◆ **What is being asked**:
From the line with "Y.~Giga, K.~Ito, Loss" to the line with "at beskriv trinene", retype each line exactly as it stands in the records below, but skip the pictures.
◆ ◆ ◆ ◆ ◆
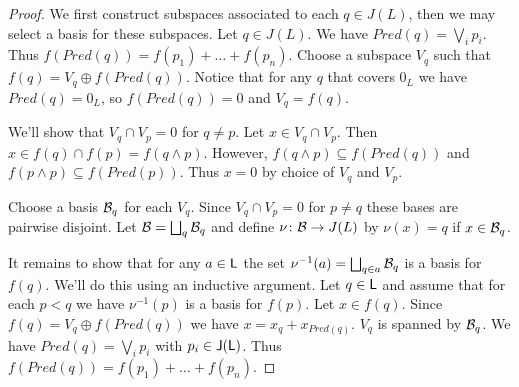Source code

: \begin{proof}
We first construct subspaces associated to each $q\in J(L)$, then we may select a basis for these subspaces.  Let $q\in J(L)$.  We have $Pred(q)=\bigvee_i p_i$.  Thus $f(Pred(q)) = f(p_1)+\ldots + f(p_n)$.    Choose a subspace $V_q$ such that $f(q) = V_q \oplus f(Pred(q))$. Notice that for any $q$ that covers $0_L$ we have $Pred(q)=0_L$, so $f(Pred(q)) = 0$ and $V_q = f(q)$.

We'll show that $V_q\cap V_p=0$ for $q\neq p$.  Let $x\in V_q\cap V_p$.  Then $x\in f(q)\cap f(p) = f(q\wedge p)$.  However, $f(q\wedge p)\subseteq f(Pred(q))$ and $f(p\wedge p)\subseteq f(Pred(p))$.  Thus $x=0$ by choice of $V_q$ and $V_p$.  

Choose a basis ${\mathcal B}_q$ for each $V_q$.  Since $V_q\cap V_p=0$ for $p\neq q$ these bases are pairwise disjoint. Let ${\mathcal B}=\bigsqcup_q {\mathcal B}_q$ and define $\nu\colon {\mathcal B}\to J(L)$ by $\nu(x) = q$ if $x\in {\mathcal B}_q$.


  It remains to show that for any $a\in {\mathsf L}$ the set $\nu^{-1}(a) = \bigsqcup_{q\in a} {\mathcal B}_q $ is a basis for $f(q)$.  We'll do this using an inductive argument.  Let $q\in {\mathsf L}$ and assume that for each $p<q$ we have $\nu^{-1}(p)$ is a basis for $f(p)$.  Let $x\in f(q)$.  Since $f(q) = V_q\oplus f(Pred(q))$ we have $x = x_q+x_{Pred(q)}$.  $V_q$ is spanned by ${\mathcal B}_q$.  We have $Pred(q) = \bigvee_i p_i$ with $p_i\in {\mathsf J}({\mathsf L})$.  Thus $f(Pred(q)) = f(p_1) + \ldots + f(p_n)$.  
  
  
%  
%  
%
\end{proof}


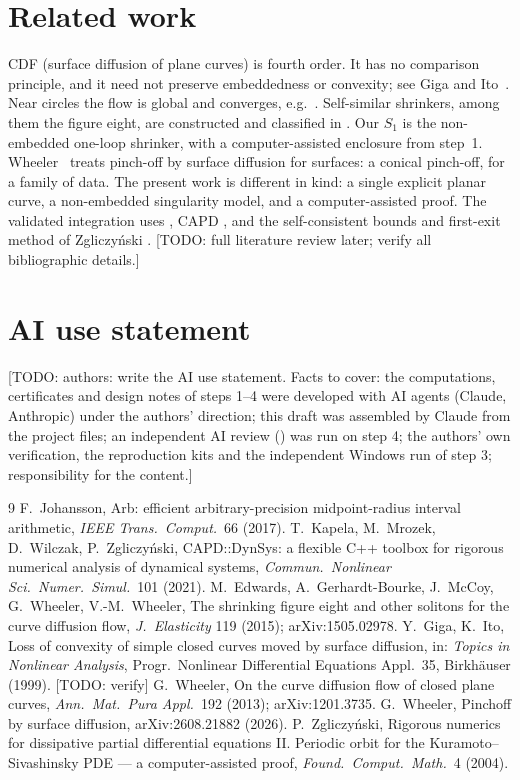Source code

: \documentclass[11pt]{article}
\theoremstyle{definition}
\theoremstyle{remark}
\newcommand{\fn}[1]{\texttt{\detokenize{#1}}}
\newcommand{\todo}[1]{\textcolor{red!65!black}{\textsf{\small[TODO: #1]}}}
\begin{document}
\section{Related work}\label{s:rel}
CDF (surface diffusion of plane curves) is fourth order. It has no comparison principle, and it need not preserve embeddedness or convexity; see Giga and Ito~\cite{GI}. Near circles the flow is global and converges, e.g.\ \cite{Wh13}. Self-similar shrinkers, among them the figure eight, are constructed and classified in \cite{EGMWW}. Our $S_1$ is the non-embedded one-loop shrinker, with a computer-assisted enclosure from step~1. Wheeler~\cite{Wh26} treats pinch-off by surface diffusion for surfaces: a conical pinch-off, for a family of data. The present work is different in kind: a single explicit planar curve, a non-embedded singularity model, and a computer-assisted proof. The validated integration uses \fn{arb} \cite{Arb}, CAPD \cite{CAPD}, and the self-consistent bounds and first-exit method of Zgliczy\'nski \cite{Zg}. \todo{full literature review later; verify all bibliographic details.}

\section{AI use statement}
\todo{authors: write the AI use statement. Facts to cover: the computations, certificates and design notes of steps 1--4 were developed with AI agents (Claude, Anthropic) under the authors' direction; this draft was assembled by Claude from the project files; an independent AI review (\fn{STEP4_REVIEW.md}) was run on step 4; the authors' own verification, the reproduction kits and the independent Windows run of step 3; responsibility for the content.}

\begin{thebibliography}{9}\small
{} F.~Johansson, Arb: efficient arbitrary-precision midpoint-radius interval arithmetic, \emph{IEEE Trans.\ Comput.}\ 66 (2017).
 T.~Kapela, M.~Mrozek, D.~Wilczak, P.~Zgliczy\'nski, CAPD::DynSys: a flexible C++ toolbox for rigorous numerical analysis of dynamical systems, \emph{Commun.\ Nonlinear Sci.\ Numer.\ Simul.}\ 101 (2021).
 M.~Edwards, A.~Gerhardt-Bourke, J.~McCoy, G.~Wheeler, V.-M.~Wheeler, The shrinking figure eight and other solitons for the curve diffusion flow, \emph{J.\ Elasticity} 119 (2015); arXiv:1505.02978.
 Y.~Giga, K.~Ito, Loss of convexity of simple closed curves moved by surface diffusion, in: \emph{Topics in Nonlinear Analysis}, Progr.\ Nonlinear Differential Equations Appl.\ 35, Birkh\"auser (1999). \todo{verify}
 G.~Wheeler, On the curve diffusion flow of closed plane curves, \emph{Ann.\ Mat.\ Pura Appl.}\ 192 (2013); arXiv:1201.3735.
 G.~Wheeler, Pinchoff by surface diffusion, arXiv:2608.21882 (2026).
 P.~Zgliczy\'nski, Rigorous numerics for dissipative partial differential equations II. Periodic orbit for the Kuramoto--Sivashinsky PDE --- a computer-assisted proof, \emph{Found.\ Comput.\ Math.}\ 4 (2004).
\end{thebibliography}
\end{document}
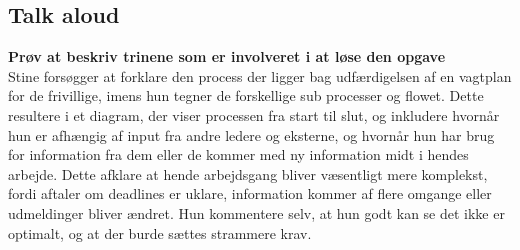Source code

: \subsection{Talk aloud}
\label{i4q13}
\noindent \textbf{Prøv at beskriv trinene som er involveret i at løse den opgave} \\
Stine forsøgger at forklare den process der ligger bag udfærdigelsen af en vagtplan for de frivillige, imens hun tegner de forskellige sub processer og flowet. Dette resultere i et diagram, der viser processen fra start til slut, og inkludere hvornår hun er afhængig af input fra andre ledere og eksterne, og hvornår hun har brug for information fra dem eller de kommer med ny information midt i hendes arbejde. Dette afklare at hende arbejdsgang bliver væsentligt mere komplekst, fordi aftaler om deadlines er uklare, information kommer af flere omgange eller udmeldinger bliver ændret. Hun kommentere selv, at hun godt kan se det ikke er optimalt, og at der burde sættes strammere krav.
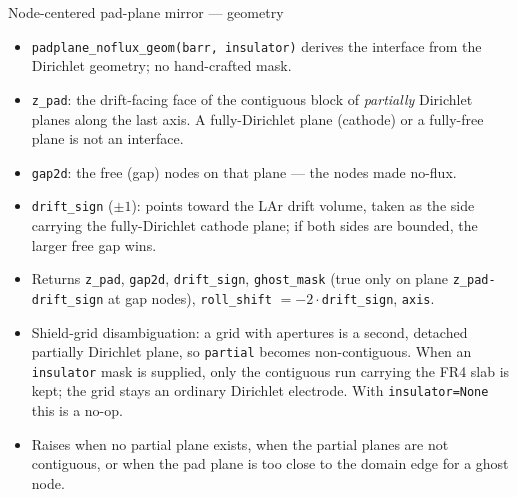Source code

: \documentclass[10pt,aspectratio=169]{beamer}
\newcommand{\ti}[1]{\texttt{\footnotesize #1}}
\begin{document}
\begin{frame}[allowframebreaks]{Node-centered pad-plane mirror --- geometry}
  \begin{itemize}\small
  \item \ti{padplane\_noflux\_geom(barr, insulator)} derives the interface from the
        Dirichlet geometry; no hand-crafted mask.
  \item \ti{z\_pad}: the drift-facing face of the contiguous block of \emph{partially}
        Dirichlet planes along the last axis. A fully-Dirichlet plane (cathode) or a
        fully-free plane is not an interface.
  \item \ti{gap2d}: the free (gap) nodes on that plane --- the nodes made no-flux.
  \item \ti{drift\_sign} ($\pm1$): points toward the LAr drift volume, taken as the side
        carrying the fully-Dirichlet cathode plane; if both sides are bounded, the larger
        free gap wins.
  \item Returns \ti{z\_pad}, \ti{gap2d}, \ti{drift\_sign},
        \ti{ghost\_mask} (true only on plane \ti{z\_pad-drift\_sign} at gap nodes),
        \ti{roll\_shift} $=-2\cdot$\ti{drift\_sign}, \ti{axis}.
  \item Shield-grid disambiguation: a grid with apertures is a second, detached partially
        Dirichlet plane, so \ti{partial} becomes non-contiguous. When an \ti{insulator}
        mask is supplied, only the contiguous run carrying the FR4 slab is kept; the grid
        stays an ordinary Dirichlet electrode. With \ti{insulator=None} this is a no-op.
  \item Raises when no partial plane exists, when the partial planes are not contiguous, or
        when the pad plane is too close to the domain edge for a ghost node.
  \end{itemize}
\end{frame}
\end{document}
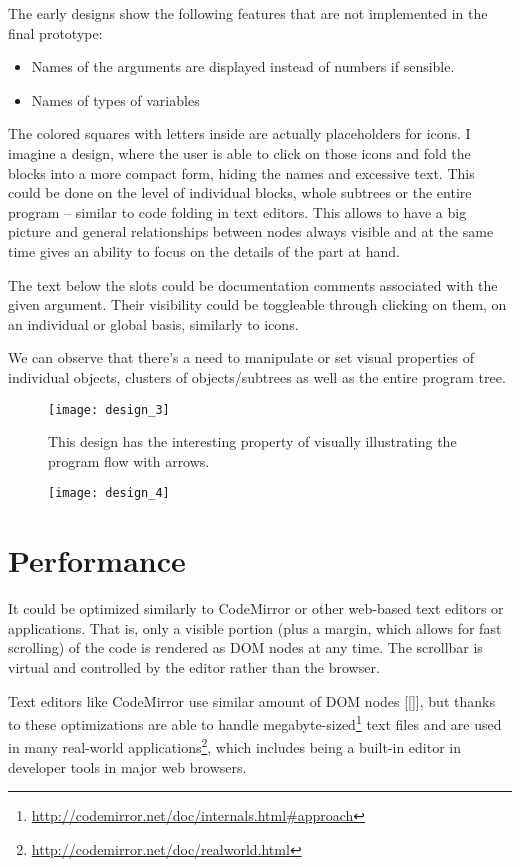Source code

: The early designs show the following features that are not implemented in the final prototype:
\begin{itemize}
	\item Names of the arguments are displayed instead of numbers if sensible.
	\item Names of types of variables
\end{itemize}

The colored squares with letters inside are actually placeholders for icons.
I imagine a design, where the user is able to click on those icons and fold the blocks into a more compact form, hiding the names and excessive text. This could be done on the level of individual blocks, whole subtrees or the entire program -- similar to code folding in text editors. This allows to have a big picture and general relationships between nodes always visible and at the same time gives an ability to focus on the details of the part at hand.

The text below the slots could be documentation comments associated with the given argument. Their visibility could be toggleable through clicking on them, on an individual or global basis, similarly to icons.

We can observe that there's a need to manipulate or set visual properties of individual objects, clusters of objects/subtrees as well as the entire program tree.


\begin{figure}[h!]
\centering
\texttt{[image: design\_3]}
\caption{This design has the interesting property of visually illustrating the program flow with arrows.}
\label{fig:design_3}
\end{figure}


\begin{figure}[h!]
\centering
\texttt{[image: design\_4]}
\caption{}
\label{fig:design_4}
\end{figure}

\section{Performance}
It could be optimized similarly to CodeMirror or other web-based text editors or applications. That is, only a visible portion (plus a margin, which allows for fast scrolling) of the code is rendered as DOM nodes at any time. The scrollbar is virtual and controlled by the editor rather than the browser.

Text editors like CodeMirror use similar amount of DOM nodes [[]], but thanks to these optimizations are able to handle megabyte-sized\footnote{\url{http://codemirror.net/doc/internals.html\#approach}} text files and are used in many real-world applications\footnote{\url{http://codemirror.net/doc/realworld.html}}, which includes being a built-in editor in developer tools in major web browsers.

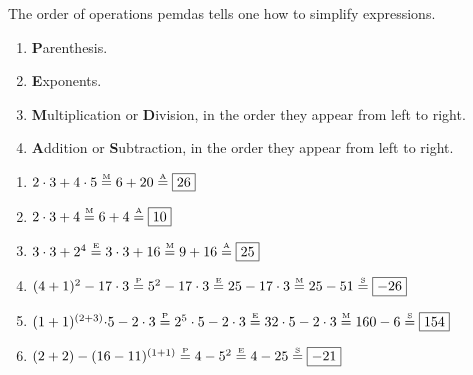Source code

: \documentclass[crop=false,class=article,oneside]{standalone}
\begin{document}
        The order of operations \gls{pemdas} tells one
        how to simplify expressions.
        \begin{enumerate}
            \label{North_Shore_PEMDAS}
            \item \textbf{P}arenthesis.
            \item \textbf{E}xponents.
            \item \textbf{M}ultiplication or \textbf{D}ivision, 
                in the order they appear from left to right.
            \item \textbf{A}ddition or \textbf{S}ubtraction,
                in the order they appear from left to right.
        \end{enumerate}
        \begin{frameexample}{}{}
            \begin{enumerate}
                \item ${2}\cdot{3}+{4}\cdot{5}%
                       \overset{\textrm{\tiny{M}}}{=}%
                       6+20\overset{\textrm{\tiny{A}}}{=}%
                       \boxed{26}$
                \item ${2}\cdot{3}%
                       +4\overset{\textrm{\tiny{M}}}{=}%
                       6+4\overset{\textrm{\tiny{A}}}{=}%
                       \boxed{10}$
                \item ${3}\cdot{3+2^{4}}%
                       \overset{\textrm{\tiny{E}}}{=}%
                       {3}\cdot {3}+16%
                       \overset{\textrm{\tiny{M}}}{=}%
                       9+16\overset{\textrm{\tiny{A}}}{=}%
                       \boxed{25}$
                \item $(4+1)^2-17\cdot 3%
                    \overset{\textrm{\tiny{P}}}{=}%
                    5^{2}-17\cdot 3%
                    \overset{\textrm{\tiny{E}}}{=}25-17\cdot 3%
                    \overset{\textrm{\tiny{M}}}{=}25-51%
                    \overset{\textrm{\tiny{S}}}{=}\boxed{-26}$
                \item ${(1+1)^{(2+3)}\cdot}{5}-%
                       {2}\cdot{3}
                       \overset{\textrm{\tiny{P}}}{=}%
                       {2^{5}}\cdot{5}-{2}\cdot{3}%
                       \overset{\textrm{\tiny{E}}}{=}%
                       {32}\cdot{5}-{2}\cdot{3}%
                       \overset{\textrm{\tiny{M}}}{=}%
                       160-6\overset{\textrm{\tiny{S}}}{=}%
                       \boxed{154}$
                \item $(2+2)-(16-11)^{(1+1)}%
                       \overset{\textrm{\tiny{P}}}{=}4-5^{2}%
                       \overset{\textrm{\tiny{E}}}{=}4-25%
                       \overset{\textrm{\tiny{S}}}{=}%
                       \boxed{-21}$
            \end{enumerate}
        \end{frameexample}
\end{document}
◆ ◆ ◆ ◆ ◆
◆ **Solution to the exercise**:
 Y.~Giga, K.~Ito, Loss of convexity of simple closed curves moved by surface diffusion, in: \emph{Topics in Nonlinear Analysis}, Progr.\ Nonlinear Differential Equations Appl.\ 35, Birkh\"auser (1999). \todo{verify}
 G.~Wheeler, On the curve diffusion flow of closed plane curves, \emph{Ann.\ Mat.\ Pura Appl.}\ 192 (2013); arXiv:1201.3735.
 G.~Wheeler, Pinchoff by surface diffusion, arXiv:2608.21882 (2026).
 P.~Zgliczy\'nski, Rigorous numerics for dissipative partial differential equations II. Periodic orbit for the Kuramoto--Sivashinsky PDE --- a computer-assisted proof, \emph{Found.\ Comput.\ Math.}\ 4 (2004).
\end{thebibliography}
\end{document}
Source code

: \subsection{Talk aloud}
\label{i4q13}
\noindent \textbf{Prøv at beskriv trinene som er involveret i at løse den opgave} \\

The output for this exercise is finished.